According to ProfessCars™ estimation this Acura is capable of accelerating from 0 to 60 mph in 8.9 sec, from 0 to 100 km/h in 9.3 sec, from 0 to 160 km/h (100 mph) in 23.7 sec, from 0 to 200 km/h (124 mph) in 55.5 sec and the quarter mile drag time is 16.7 sec.
Does Acura TSX have Sport mode?
Press the SPORT button behind the Drive (D) button to turn Sport mode on or off. Use the paddle shifters to change between 1st and 7th gears without removing your hands from the steering wheel.

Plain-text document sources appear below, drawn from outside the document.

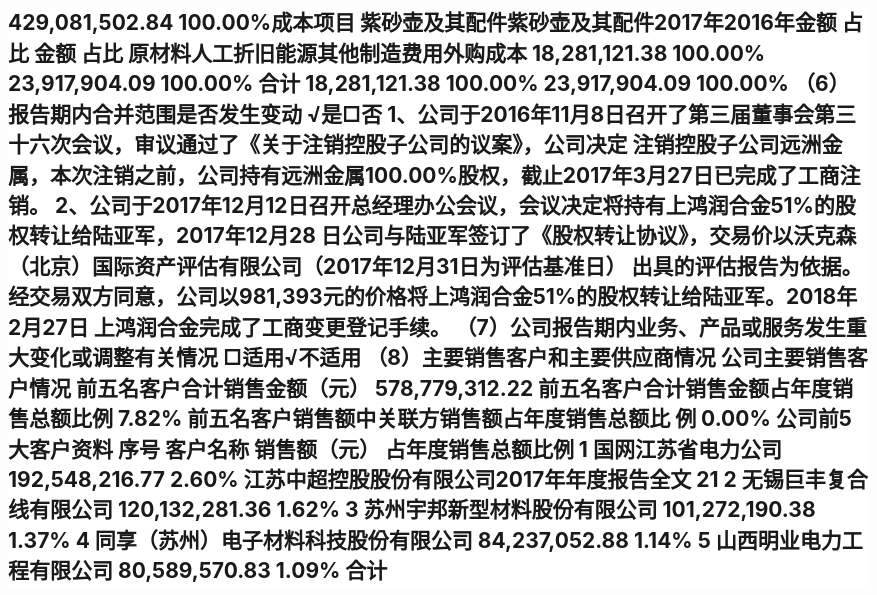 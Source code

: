 429,081,502.84
100.00%成本项目
紫砂壶及其配件紫砂壶及其配件2017年2016年金额
占比
金额
占比
原材料人工折旧能源其他制造费用外购成本
18,281,121.38
100.00%
23,917,904.09
100.00%
合计
18,281,121.38
100.00%
23,917,904.09
100.00%
（6）报告期内合并范围是否发生变动
√是□否
1、公司于2016年11月8日召开了第三届董事会第三十六次会议，审议通过了《关于注销控股子公司的议案》，公司决定
注销控股子公司远洲金属，本次注销之前，公司持有远洲金属100.00%股权，截止2017年3月27日已完成了工商注销。
2、公司于2017年12月12日召开总经理办公会议，会议决定将持有上鸿润合金51%的股权转让给陆亚军，2017年12月28
日公司与陆亚军签订了《股权转让协议》，交易价以沃克森（北京）国际资产评估有限公司（2017年12月31日为评估基准日）
出具的评估报告为依据。经交易双方同意，公司以981,393元的价格将上鸿润合金51%的股权转让给陆亚军。2018年2月27日
上鸿润合金完成了工商变更登记手续。
（7）公司报告期内业务、产品或服务发生重大变化或调整有关情况
□适用√不适用
（8）主要销售客户和主要供应商情况
公司主要销售客户情况
前五名客户合计销售金额（元）
578,779,312.22
前五名客户合计销售金额占年度销售总额比例
7.82%
前五名客户销售额中关联方销售额占年度销售总额比
例
0.00%
公司前5大客户资料
序号
客户名称
销售额（元）
占年度销售总额比例
1
国网江苏省电力公司
192,548,216.77
2.60%
江苏中超控股股份有限公司2017年年度报告全文
21
2
无锡巨丰复合线有限公司
120,132,281.36
1.62%
3
苏州宇邦新型材料股份有限公司
101,272,190.38
1.37%
4
同享（苏州）电子材料科技股份有限公司
84,237,052.88
1.14%
5
山西明业电力工程有限公司
80,589,570.83
1.09%
合计
--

Does the 2012 TSX have VTEC?
The 3.5-liter V-6 engine uses the Variable Valve Timing and Lift Electronic Control (VTEC®) system that provides crisp throttle response, strong low-speed torque and enhanced high-rpm power.
What is s gear in Acura TSX?
2011 Acura TSX Sport Wagon: So Much Better in Sport Mode When I select “S” mode, however, the engine feels more powerful. The transmission allows the TSX engine to rev higher before shifting. And you can go fully manual by using the paddle shifters. It makes for a much more enjoyable drive.
How do you use the Acura TSX paddle shifter?
What does sport plus mode do?
Both Sport Mode and Sport Plus Mode let you rev higher before shifting. That’s going to pull more performance out of your engine, but does mean higher gas consumption. On the other end of the spectrum, the Eco Pro driving mode is all about fuel efficiency.
Can you change tire size without changing rims?
It’s possible to change the size of your tires without actually changing the diameter. One example is if you want larger rims – you can buy tires that compensate for the larger rims by reducing the “height” of the outer tire.
Do wider tires handle better?
2. Improved Cornering. The same aspect of having a wider contact area with the road with the above, wider tires offer better cornering and road handling. It is also because wider tires have a better thread and stiffer sidewalls that they have less vehicle roll in corners.
Is 245 A wide tire?
A 245 is 245 millimeters, or 24.5 centimeters, wide. The tread width is actually somewhat smaller than the tire’s actual width.
How much difference in tire size is acceptable?
When changing tire sizes, we recommend staying within 3% of the diameter/height of the original tire. Any more than this and you face the risk of brake failure.